Au lunch, Michel mange avec Marc, son Chief Financial Officer. Selon Marc, la société est anormalement exposée au risque de change : pour remporter les appels d’offres de certains marchés étrangers, la société a dû accepter de prendre à son compte le risque de change et donc de facturer en euros, compte tenu de la cherté du franc suisse par rapport à l’euro et au dollar. Sur certains dossiers, elle s’est donc constitué un stock d’euros et de dollars, qu’elle doit changer. La création d’une filiale dans un pays de l’Union européenne est donc envisagée compte tenu des montants en jeu. C’est un gros investissement, mais cela va dans le sens de l’histoire et permettrait d’éviter une partie des problèmes induits par la fin des accords bilatéraux.

Le départ de certains centres de recherche a handicapé le pouvoir d’innovation des entreprises suisses

Juste après le lunch, Michel doit discuter avec la personne responsable de leur programme de recherche avec l’EPFL. La société à en effet demandé à une équipe d’élaborer un nouveau dispositif de recherche de micro-marquage sur puces. Pour qu’il soit totalement opérationnel, il faudrait développer davantage le programme de recherche, mais l’EPFL, depuis le départ massif de nombreux centres de recherches (sans les subventions de l’UE, les centres de recherche et les chercheurs ont dû s’exiler dans un pays de l’UE), n’a plus les moyens de suivre, et n’attire d’ailleurs plus franchement les meilleurs profils qui préfèrent partir aux États-Unis ou dans des pays d’Asie.

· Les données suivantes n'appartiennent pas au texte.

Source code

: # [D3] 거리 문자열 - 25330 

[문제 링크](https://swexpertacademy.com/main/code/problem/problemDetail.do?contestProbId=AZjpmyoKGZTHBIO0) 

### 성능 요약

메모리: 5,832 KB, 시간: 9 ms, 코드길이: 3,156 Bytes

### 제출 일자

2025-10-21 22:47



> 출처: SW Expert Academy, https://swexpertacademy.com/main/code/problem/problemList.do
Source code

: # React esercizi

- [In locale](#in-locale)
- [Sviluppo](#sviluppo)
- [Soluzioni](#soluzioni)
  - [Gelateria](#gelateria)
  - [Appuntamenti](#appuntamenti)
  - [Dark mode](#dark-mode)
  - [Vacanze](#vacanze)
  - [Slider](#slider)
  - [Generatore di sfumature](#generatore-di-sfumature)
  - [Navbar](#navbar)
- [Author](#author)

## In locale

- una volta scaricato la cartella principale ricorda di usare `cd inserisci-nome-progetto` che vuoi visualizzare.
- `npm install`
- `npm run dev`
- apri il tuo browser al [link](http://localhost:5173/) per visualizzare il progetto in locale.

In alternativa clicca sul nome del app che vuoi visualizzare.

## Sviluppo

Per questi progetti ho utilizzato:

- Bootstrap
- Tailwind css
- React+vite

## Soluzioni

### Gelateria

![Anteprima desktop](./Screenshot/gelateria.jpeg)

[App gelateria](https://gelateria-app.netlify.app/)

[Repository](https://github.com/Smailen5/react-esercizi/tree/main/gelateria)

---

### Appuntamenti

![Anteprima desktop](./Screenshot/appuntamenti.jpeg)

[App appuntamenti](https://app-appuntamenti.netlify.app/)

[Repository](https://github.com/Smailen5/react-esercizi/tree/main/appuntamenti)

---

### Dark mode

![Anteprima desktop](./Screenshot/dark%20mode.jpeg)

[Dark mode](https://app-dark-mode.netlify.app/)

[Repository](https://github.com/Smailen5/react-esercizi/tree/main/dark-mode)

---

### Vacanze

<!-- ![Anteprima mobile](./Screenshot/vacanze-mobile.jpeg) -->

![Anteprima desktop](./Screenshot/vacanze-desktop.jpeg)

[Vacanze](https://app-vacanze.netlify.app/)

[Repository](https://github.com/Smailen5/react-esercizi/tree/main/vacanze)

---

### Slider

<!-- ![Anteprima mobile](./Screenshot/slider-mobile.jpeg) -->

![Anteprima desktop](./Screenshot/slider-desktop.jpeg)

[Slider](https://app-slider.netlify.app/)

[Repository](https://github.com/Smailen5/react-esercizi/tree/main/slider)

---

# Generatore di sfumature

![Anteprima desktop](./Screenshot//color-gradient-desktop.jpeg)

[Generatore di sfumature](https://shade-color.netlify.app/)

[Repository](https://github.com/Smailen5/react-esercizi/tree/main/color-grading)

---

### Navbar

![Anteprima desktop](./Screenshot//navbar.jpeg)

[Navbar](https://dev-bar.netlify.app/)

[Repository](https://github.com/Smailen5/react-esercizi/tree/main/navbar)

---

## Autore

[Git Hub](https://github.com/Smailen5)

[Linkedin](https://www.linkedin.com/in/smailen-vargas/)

Pour faire aboutir son programme de recherche, il va falloir batailler dur.

Une pénurie de main d’oeuvre qui a un effet négatif sur le personnel en place

A 17 heures, Michel a rendez-vous avec l’un de ces cadres, Étienne, qui a annoncé son départ. Il va tenter de comprendre ses motivation et tenter de le conserver, car Étienne est un élément important de l’équipe.
Après quelques échanges de courtoisie, Étienne est invité à rentrer dans le vif du sujet, et explique les raisons de son départ : trop de pression due à un manque d’effectifs (il manque dans son équipe au moins 15% d’effectif), et l’appel du pied d’un gros client pour le recruter à un meilleur salaire.
Apres un échange entre les deux hommes, Alain, le DRH, est invité à se joindre à la discussion. Michel explique clairement qu’il souhaite le conserver, et lui propose de basculer une partie des activités qui lui posent problème vers un autre collaborateur, pour l’alléger. Côté salaire, il ne peut pas faire grand chose en revanche. Étienne les remercie et promet de réfléchir et de revenir vers eux en début de semaine pour donner sa décision.

Au final, rien n’a vraiment changé, c’est juste un peu plus long, coûteux et compliqué

Le soir chez lui avec ses amis, Michel se laisse aller à quelques confidences : finalement, la fin des accords bilatéraux n’a pas changé grand chose, sa société s’en sortira de toute façon. C’est juste beaucoup plus compliqué pour le recrutement, plus long, et plus coûteux de manière générale puisque tant le recrutement que les différentes démarches administratives pour les exportations et les taxes douanières sont plus coûteuses.